What have we learned? I have a university education. I’m a grown-up. I’m financially independent. I’m living quite successfully in a foreign country where I don’t know the language. I still can’t communicate in a functional manner.

Fast forward: I e-mailed him. It’s been six days since I didn’t sleep over.

I can hear you saying, “But, you’re a theatre major! Aren’t you trained to be passive aggressive? To make things more complicated than they need to be? To create drama where there was none before?!”

Yes. Yes I am. I am very, very good at all of the above (but, surprisingly, not the top of my class). I AM BREAKING FREE.

But if this bites me in the ass……I’m reverting.



I’m losing faith in humanity.
April 7, 2008, 12:37 pm
Filed under: cultural differences, idiocy (other people's), moral outrage, students

One of my students just came back from two months in Canada. The first two things he came out with upon his return?

“This sucks!” and “You’re gay!”

siiiigggghhhh.

“Jackson, I’d really like it if you didn’t call people gay in my classroom.”

“Why?” (really? we’re going to have this lesson? really?)

“Do you know what it means?”

“Yeah. Guys who are boyfriends.”  (from the front of the classroom: “ew!”)

“What do you think about that?”

He shrugged. “I don’t care.”

“Me neither. That’s why I don’t think you should use it to insult people.”

“What?”

“Well, lots of my friends are gay. There’s nothing wrong with it. So it’s mean to use it when you mean ’stupid’, and I don’t want you to anymore.”

“k.”

The thing is, he doesn’t really know what it means. Yes yes, he can get out his dictionary and he knows that gay means two men who are boyfriends. But he doesn’t have the cultural background that makes that an insult. He’s just parrotting what he heard on a playground in Welland.

I don’t know what’s worse: people who say these things with intention, or the fact that it’s become so much a part of our language that it transfers so easily, even without the intention. It transfered into a culture where they don’t even really acknowledge the existence of gays, where the gay community is invisible. Chances are, this kid probably hasn’t ever had any contact with a gay man, and he doesn’t give a shit about either his use of the word or my distaste when he does. And yet, there it is: hatred transfered.

 



teacher moment!
April 5, 2008, 8:43 pm
Filed under: boys, idiocy (my own), idiocy (other people's)

“Wait!” he shouted as I left the bar.

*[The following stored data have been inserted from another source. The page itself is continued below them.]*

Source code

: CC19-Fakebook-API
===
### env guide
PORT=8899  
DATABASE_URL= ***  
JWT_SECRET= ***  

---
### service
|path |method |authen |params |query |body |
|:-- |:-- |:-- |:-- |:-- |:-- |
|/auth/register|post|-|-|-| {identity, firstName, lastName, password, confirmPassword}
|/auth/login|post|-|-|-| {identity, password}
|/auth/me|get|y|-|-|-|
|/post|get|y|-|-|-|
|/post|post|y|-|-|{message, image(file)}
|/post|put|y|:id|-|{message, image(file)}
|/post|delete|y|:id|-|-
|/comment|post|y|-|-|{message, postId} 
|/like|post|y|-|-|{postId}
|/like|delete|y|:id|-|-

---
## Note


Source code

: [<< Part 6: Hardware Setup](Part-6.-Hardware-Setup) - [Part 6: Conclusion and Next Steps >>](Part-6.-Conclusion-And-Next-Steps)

I turned around. He was running out the door after me.

I drank slightly more that night than I usually do. I definitely indulged myself.

“You’re going to leave without saying goodbye?”

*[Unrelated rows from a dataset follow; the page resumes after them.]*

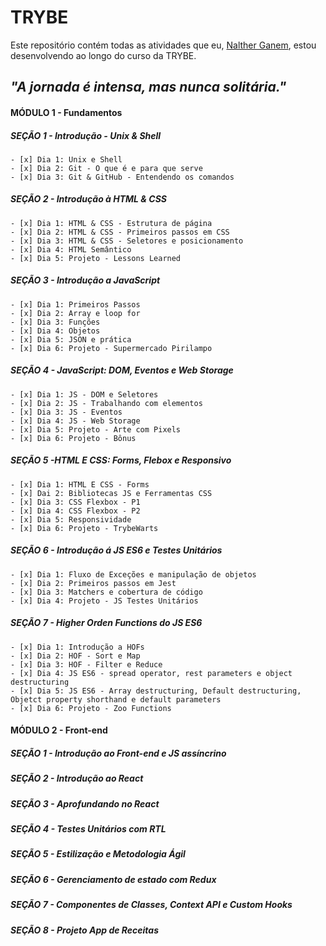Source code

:# TRYBE

Este repositório contém todas as atividades que eu, [Nalther Ganem](https://www.linkedin.com/in/naltherganem/), estou desenvolvendo ao longo do curso da TRYBE. 

## _"A jornada é intensa, mas nunca solitária."_

#### MÓDULO 1 - Fundamentos

##### SEÇÃO 1 - Introdução - Unix & Shell
    - [x] Dia 1: Unix e Shell
    - [x] Dia 2: Git - O que é e para que serve
    - [x] Dia 3: Git & GitHub - Entendendo os comandos

##### SEÇÃO 2 - Introdução à HTML & CSS
    - [x] Dia 1: HTML & CSS - Estrutura de página
    - [x] Dia 2: HTML & CSS - Primeiros passos em CSS
    - [x] Dia 3: HTML & CSS - Seletores e posicionamento
    - [x] Dia 4: HTML Semântico
    - [x] Dia 5: Projeto - Lessons Learned

##### SEÇÃO 3 - Introdução a JavaScript
    - [x] Dia 1: Primeiros Passos
    - [x] Dia 2: Array e loop for
    - [x] Dia 3: Funções
    - [x] Dia 4: Objetos
    - [x] Dia 5: JSON e prática
    - [x] Dia 6: Projeto - Supermercado Pirilampo

##### SEÇÃO 4 - JavaScript: DOM, Eventos e Web Storage

    - [x] Dia 1: JS - DOM e Seletores
    - [x] Dia 2: JS - Trabalhando com elementos
    - [x] Dia 3: JS - Eventos
    - [x] Dia 4: JS - Web Storage
    - [x] Dia 5: Projeto - Arte com Pixels
    - [x] Dia 6: Projeto - Bônus

##### SEÇÃO 5 -HTML E CSS: Forms, Flebox e Responsivo

    - [x] Dia 1: HTML E CSS - Forms
    - [x] Dai 2: Bibliotecas JS e Ferramentas CSS
    - [x] Dia 3: CSS Flexbox - P1
    - [x] Dia 4: CSS Flexbox - P2
    - [x] Dia 5: Responsividade
    - [x] Dia 6: Projeto - TrybeWarts

##### SEÇÃO 6 - Introdução á JS ES6 e Testes Unitários

    - [x] Dia 1: Fluxo de Exceções e manipulação de objetos
    - [x] Dia 2: Primeiros passos em Jest
    - [x] Dia 3: Matchers e cobertura de código
    - [x] Dia 4: Projeto - JS Testes Unitários

##### SEÇÃO 7 - Higher Orden Functions do JS ES6

    - [x] Dia 1: Introdução a HOFs
    - [x] Dia 2: HOF - Sort e Map
    - [x] Dia 3: HOF - Filter e Reduce
    - [x] Dia 4: JS ES6 - spread operator, rest parameters e object destructuring
    - [x] Dia 5: JS ES6 - Array destructuring, Default destructuring, Objetct property shorthand e default parameters
    - [x] Dia 6: Projeto - Zoo Functions

#### MÓDULO 2 - Front-end

##### SEÇÃO 1 - Introdução ao Front-end e JS assíncrino

##### SEÇÃO 2 - Introdução ao React

##### SEÇÃO 3 - Aprofundando no React

##### SEÇÃO 4 - Testes Unitários com RTL

##### SEÇÃO 5 - Estilização e Metodologia Ágil

##### SEÇÃO 6 - Gerenciamento de estado com Redux

##### SEÇÃO 7 - Componentes de Classes, Context API e Custom Hooks

##### SEÇÃO 8 - Projeto App de Receitas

Yeah, I was leaving without saying goodbye. We danced before going back to our friends. I didn’t even know the guys’ name (not that I hadn’t asked – but the music was loud and I only said ‘pardon’ three times before nodding).

“Hey! Give me your number!”

I turned around. “Give me your number, PLEASE!” I said.

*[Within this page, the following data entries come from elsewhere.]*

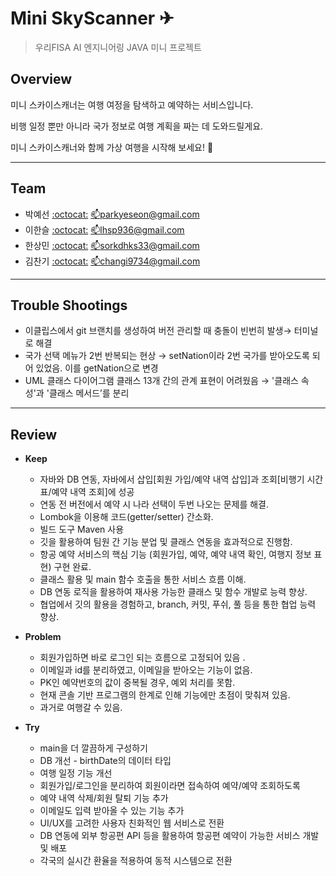 # Mini SkyScanner ✈

> 우리FISA AI 엔지니어링 JAVA 미니 프로젝트


## Overview

미니 스카이스캐너는 여행 여정을 탐색하고 예약하는 서비스입니다.

비행 일정 뿐만 아니라 국가 정보로 여행 계획을 짜는 데 도와드릴게요.

미니 스카이스캐너와 함께 가상 여행을 시작해 보세요! 🛫

---

## Team

- 박예선 [:octocat:](http://github.com/yesxon) [:mailbox:parkyeseon@gmail.com](mailto::mailbox:parkyeseon@gmail.com)
- 이한슬 [:octocat:](http://github.com/LHSeul) [:mailbox:](mailto::mailbox:tngudzzz@gmail.com)lhsp936@gmail.com
- 한상민 [:octocat:](https://github.com/Han-sann-min) [:mailbox:](mailto::mailbox:sggnology@gmail.com)sorkdhks33@gmail.com
- 김찬기 [:octocat:](http://github.com/K-Changer) [:mailbox:](mailto::mailbox:sggnology@gmail.com)changi9734@gmail.com

---

## Trouble Shootings

- 이클립스에서 git 브랜치를 생성하여 버전 관리할 때  충돌이 빈번히 발생→ 터미널로 해결
- 국가 선택 메뉴가 2번 반복되는 현상 → setNation이라 2번 국가를 받아오도록 되어 있었음. 이를 getNation으로 변경
- UML 클래스 다이어그램 클래스 13개 간의 관계 표현이 어려웠음 → '클래스 속성'과 '클래스 메서드’를 분리

---

## Review

- **Keep**
    - 자바와 DB 연동, 자바에서 삽입[회원 가입/예약 내역 삽입]과 조회[비행기 시간표/예약 내역 조회]에 성공
    - 연동 전 버전에서 예약 시 나라 선택이 두번 나오는 문제를 해결.
    - Lombok을 이용해 코드(getter/setter) 간소화.
    - 빌드 도구 Maven 사용
    - 깃을 활용하여 팀원 간 기능 분업 및 클래스 연동을 효과적으로 진행함.
    - 항공 예약 서비스의 핵심 기능 (회원가입, 예약, 예약 내역 확인, 여행지 정보 표현) 구현 완료.
    - 클래스 활용 및 main 함수 호출을 통한 서비스 흐름 이해.
    - DB 연동 로직을 활용하여 재사용 가능한 클래스 및 함수 개발로 능력 향상.
    - 협업에서 깃의 활용을 경험하고, branch, 커밋, 푸쉬, 풀 등을 통한 협업 능력 향상.
    
- **Problem**
    - 회원가입하면 바로 로그인 되는 흐름으로 고정되어 있음 .
    - 이메일과 id를 분리하였고, 이메일을 받아오는 기능이 없음.
    - PK인 예약번호의 값이 중복될 경우, 예외 처리를 못함.
    - 현재 콘솔 기반 프로그램의 한계로 인해 기능에만 초점이 맞춰져 있음.
    - 과거로 여행갈 수 있음.

- **Try**
    - main을 더 깔끔하게 구성하기
    - DB 개선 - birthDate의 데이터 타입
    - 여행 일정 기능 개선
    - 회원가입/로그인을 분리하여 회원이라면 접속하여 예약/예약 조회하도록
    - 예약 내역 삭제/회원 탈퇴 기능 추가
    - 이메일도 입력 받아올 수 있는 기능 추가
    - UI/UX를 고려한 사용자 친화적인 웹 서비스로 전환
    - DB 연동에 외부 항공편 API 등을 활용하여 항공편 예약이 가능한 서비스 개발 및 배포
    - 각국의 실시간 환율을 적용하여 동적 시스템으로 전환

My friends, holding the elevator open for me, lost it.



bang, bang!
April 1, 2008, 12:49 pm
Filed under: quotes, students

I don’t remember how it started, or what the context was. I was being silly with my kids, and we had progressed (degressed?) to the point of meaningless noises and grunts.

 Which, really, isn’t that different from the conversation, sometimes.

 I was shouting, hitting my hand over my mouth – the “ah-ah-ah!” you heard so often as a child.

 One of my students looked at me, and suddenly, his face lit up. He reached below his desk, pulled out his imaginary gun, and took aim.

“Bang! Bang! Now you’re dead, you Indian!”